On 8 June 2011 at 10:36 am Life's too short said:
Several things are surprising:
1. the judge dismisses Rapid Ratings, yet they were a perfectly reputable ratings provider. Perhaps S&P who rated AIG AAA would have been better?
2. If no reliance can be placed on issuer documents, what is the point of all the legislation requiring issuers to have them? The SFO seem to think they should be relied on. Does this mean investors are also not able to rely on a prospectus?
3. The judge recommends listed bonds. I think he would find rated bonds were yielding less than short term cash at the time. No doubt the client wanted a higher than cash return. What about liquidity and price volatility for bonds when markets are nervous?
In essence, this judgement says it doesn't matter what your process is, if it goes wrong, you are liable. How could an adviser possibly know what is actually going on inside a private company, when even the auditor, trustee and chairman were in the dark?
On 9 June 2011 at 11:49 am David Whyte said:
It appears to me that the judge is holding the adviser responsible for the alleged criminal actions of others at Bridgecorp and Blue Chip, etc. This is unreasonable. After all, the entire machinery of the state failed to prevent the alleged criminal activities from taking place, so what chance would a private adviser or advisory firm have in this regard?
On 10 June 2011 at 3:07 pm Compliance said:
David - of course the judge is holding the adviser up against other criminal actions. This is how law is looked at. To say it is unreasonable is neither here nor there. Again it seems like too many advisers here have their heads buried in the sand.

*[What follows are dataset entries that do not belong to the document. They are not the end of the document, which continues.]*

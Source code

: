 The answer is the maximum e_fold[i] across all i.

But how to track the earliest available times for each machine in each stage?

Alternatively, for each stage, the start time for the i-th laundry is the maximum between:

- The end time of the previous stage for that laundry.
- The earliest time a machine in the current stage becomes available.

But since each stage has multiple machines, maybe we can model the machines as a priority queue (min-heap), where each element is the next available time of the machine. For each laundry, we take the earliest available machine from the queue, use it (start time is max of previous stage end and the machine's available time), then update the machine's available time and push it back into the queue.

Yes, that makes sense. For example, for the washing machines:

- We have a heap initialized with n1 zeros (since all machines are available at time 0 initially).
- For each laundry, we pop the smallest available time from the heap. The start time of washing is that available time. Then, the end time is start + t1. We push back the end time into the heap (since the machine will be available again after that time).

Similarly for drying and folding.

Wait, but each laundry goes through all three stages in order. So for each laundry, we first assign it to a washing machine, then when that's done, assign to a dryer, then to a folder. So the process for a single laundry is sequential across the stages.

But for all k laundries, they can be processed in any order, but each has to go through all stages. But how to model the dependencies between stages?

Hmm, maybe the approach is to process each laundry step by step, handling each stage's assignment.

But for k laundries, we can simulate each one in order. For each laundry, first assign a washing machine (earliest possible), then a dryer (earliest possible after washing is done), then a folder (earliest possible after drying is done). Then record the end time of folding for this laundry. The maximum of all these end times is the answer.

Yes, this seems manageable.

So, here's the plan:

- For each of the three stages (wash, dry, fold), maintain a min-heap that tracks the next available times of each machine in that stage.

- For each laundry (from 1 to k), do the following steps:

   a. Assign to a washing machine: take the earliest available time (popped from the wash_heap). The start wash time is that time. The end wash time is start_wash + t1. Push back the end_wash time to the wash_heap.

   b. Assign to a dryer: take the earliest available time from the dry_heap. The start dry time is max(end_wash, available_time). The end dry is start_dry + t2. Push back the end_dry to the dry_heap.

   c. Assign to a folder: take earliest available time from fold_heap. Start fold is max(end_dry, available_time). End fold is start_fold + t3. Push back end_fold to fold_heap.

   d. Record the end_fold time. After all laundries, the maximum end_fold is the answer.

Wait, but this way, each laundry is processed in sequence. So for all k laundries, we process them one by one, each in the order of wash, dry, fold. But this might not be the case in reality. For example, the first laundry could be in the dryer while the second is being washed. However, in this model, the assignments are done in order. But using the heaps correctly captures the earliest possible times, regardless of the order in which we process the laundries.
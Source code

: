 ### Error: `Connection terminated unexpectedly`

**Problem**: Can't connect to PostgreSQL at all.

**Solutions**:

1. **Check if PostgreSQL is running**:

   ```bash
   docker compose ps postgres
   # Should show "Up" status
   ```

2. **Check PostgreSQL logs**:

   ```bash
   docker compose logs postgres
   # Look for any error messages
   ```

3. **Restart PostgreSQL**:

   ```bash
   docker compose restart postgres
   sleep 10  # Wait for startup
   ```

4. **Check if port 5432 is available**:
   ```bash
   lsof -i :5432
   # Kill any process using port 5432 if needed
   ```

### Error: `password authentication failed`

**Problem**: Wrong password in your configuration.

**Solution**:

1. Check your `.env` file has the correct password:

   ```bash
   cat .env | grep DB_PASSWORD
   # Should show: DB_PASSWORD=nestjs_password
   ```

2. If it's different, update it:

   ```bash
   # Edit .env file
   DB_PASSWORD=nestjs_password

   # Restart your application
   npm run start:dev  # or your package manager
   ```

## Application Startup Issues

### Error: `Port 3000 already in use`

Advisers may think they have a compliant process but how many have had these checked off against their DRS or the FMA. Hopefully any Commission Club out there which is offering compliant processes have got it fully signed off - I suspect not.
On 13 June 2011 at 10:58 am David Whyte said:
In response to Compliance or whoeveryouare - I don't diasgree with the observation about advisers not being aware of the potential impact of regulation - been there, done that. But to be so dismissive of reason in regard to any law is foolish. From time to time , the law is an ass. Anyone accepts that law - and thereby endorses by default - is also an ass.

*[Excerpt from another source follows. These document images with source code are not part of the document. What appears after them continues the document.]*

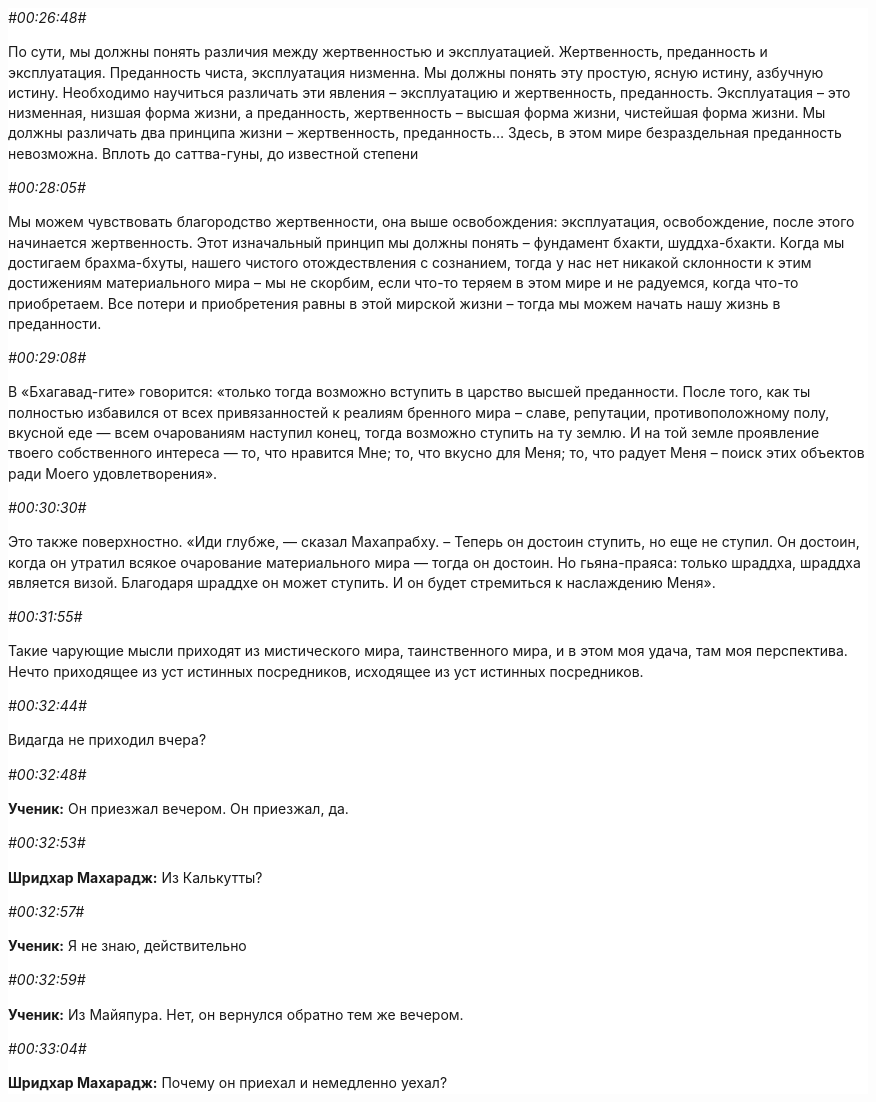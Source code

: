 *#00:26:48#*

По сути, мы должны понять различия между жертвенностью и эксплуатацией. Жертвенность, преданность и эксплуатация. Преданность чиста, эксплуатация низменна. Мы должны понять эту простую, ясную истину, азбучную истину. Необходимо научиться различать эти явления – эксплуатацию и жертвенность, преданность. Эксплуатация – это низменная, низшая форма жизни, а преданность, жертвенность – высшая форма жизни, чистейшая форма жизни. Мы должны различать два принципа жизни – жертвенность, преданность… Здесь, в этом мире безраздельная преданность невозможна. Вплоть до саттва-гуны, до известной степени

*#00:28:05#*

Мы можем чувствовать благородство жертвенности, она выше освобождения: эксплуатация, освобождение, после этого начинается жертвенность. Этот изначальный принцип мы должны понять – фундамент бхакти, шуддха-бхакти. Когда мы достигаем брахма-бхуты, нашего чистого отождествления с сознанием, тогда у нас нет никакой склонности к этим достижениям материального мира – мы не скорбим, если что-то теряем в этом мире и не радуемся, когда что-то приобретаем. Все потери и приобретения равны в этой мирской жизни – тогда мы можем начать нашу жизнь в преданности.

*#00:29:08#*

В «Бхагавад-гите» говорится: «только тогда возможно вступить в царство высшей преданности. После того, как ты полностью избавился от всех привязанностей к реалиям бренного мира – славе, репутации, противоположному полу, вкусной еде — всем очарованиям наступил конец, тогда возможно ступить на ту землю. И на той земле проявление твоего собственного интереса — то, что нравится Мне; то, что вкусно для Меня; то, что радует Меня – поиск этих объектов ради Моего удовлетворения».

*#00:30:30#*

Это также поверхностно. «Иди глубже, — сказал Махапрабху. – Теперь он достоин ступить, но еще не ступил. Он достоин, когда он утратил всякое очарование материального мира — тогда он достоин. Но гьяна-праяса: только шраддха, шраддха является визой. Благодаря шраддхе он может ступить. И он будет стремиться к наслаждению Меня».

*#00:31:55#*

Такие чарующие мысли приходят из мистического мира, таинственного мира, и в этом моя удача, там моя перспектива. Нечто приходящее из уст истинных посредников, исходящее из уст истинных посредников.

*#00:32:44#*

Видагда не приходил вчера?

*#00:32:48#*

**Ученик:** Он приезжал вечером. Он приезжал, да.

*#00:32:53#*

**Шридхар Махарадж:** Из Калькутты?

*#00:32:57#*

**Ученик:** Я не знаю, действительно

*#00:32:59#*

**Ученик:** Из Майяпура. Нет, он вернулся обратно тем же вечером.

*#00:33:04#*

**Шридхар Махарадж:** Почему он приехал и немедленно уехал?
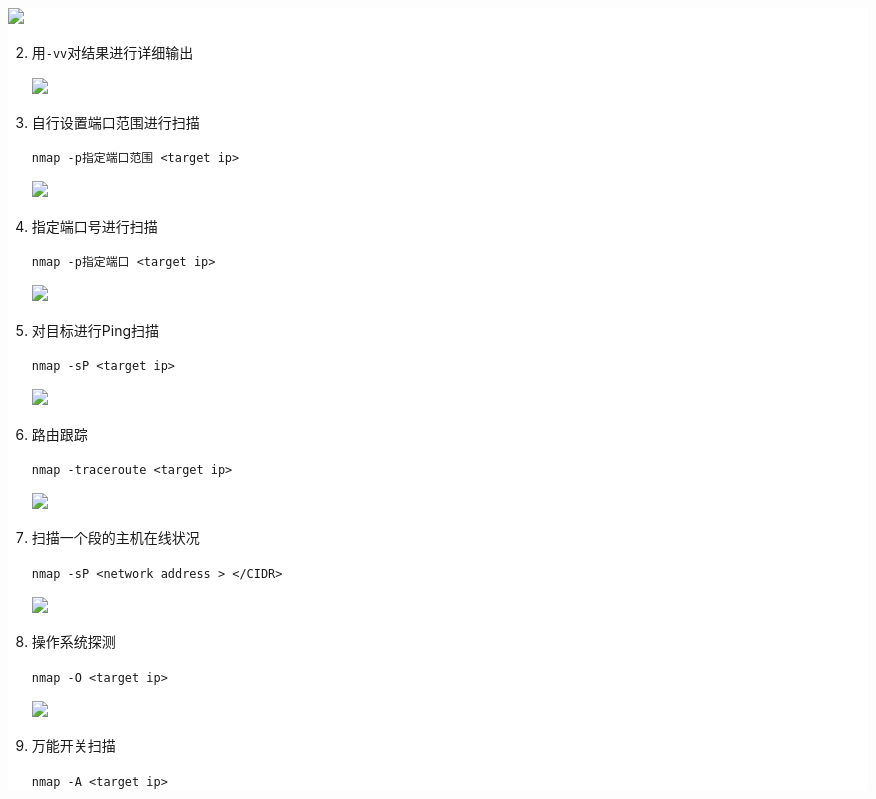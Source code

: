    ![](http://owhak23d7.bkt.clouddn.com/17-9-22/39969596.jpg)

2. 用`-vv`对结果进行详细输出

   ![](http://owhak23d7.bkt.clouddn.com/17-9-22/1336056.jpg)

3. 自行设置端口范围进行扫描

   ```
   nmap -p指定端口范围 <target ip>
   ```

   ![](http://owhak23d7.bkt.clouddn.com/17-9-22/16468652.jpg)

4. 指定端口号进行扫描

   ```
   nmap -p指定端口 <target ip>
   ```

   ![](http://owhak23d7.bkt.clouddn.com/17-9-22/93258359.jpg)

5. 对目标进行Ping扫描

   ```
   nmap -sP <target ip>
   ```

   ![](http://owhak23d7.bkt.clouddn.com/17-9-22/62941662.jpg)

6. 路由跟踪

   ```
   nmap -traceroute <target ip>
   ```

   ![](http://owhak23d7.bkt.clouddn.com/17-9-22/12986.jpg)

7. 扫描一个段的主机在线状况

   ```
   nmap -sP <network address > </CIDR>
   ```

   ![](http://owhak23d7.bkt.clouddn.com/17-9-22/50204929.jpg)

8. 操作系统探测

   ```
   nmap -O <target ip>
   ```

   ![](http://owhak23d7.bkt.clouddn.com/17-9-22/23530764.jpg)

9. 万能开关扫描

   ```
   nmap -A <target ip>
   ```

However, to follow your logic of acceptance, and with new regulations in place now for public figures lending their names and reputations to product endorsements, can we expect Messrs Banks and Brash to be prosecuted over the Huljich fund manipulation issue? If Carey Church is held to be responsible for the behaviour of the Directors of Bridgecorp, Bluechip, etc., Banks and Brash should be regarded as responsible for the behaviour of their CEO.
Incidentally, "Club" is a collective noun - the correct verb is "has" not "have".
On 16 June 2011 at 9:57 pm Mike said:
Life's Too Short - thanks for that, it is a most succinct analysis of the travesty that this case is.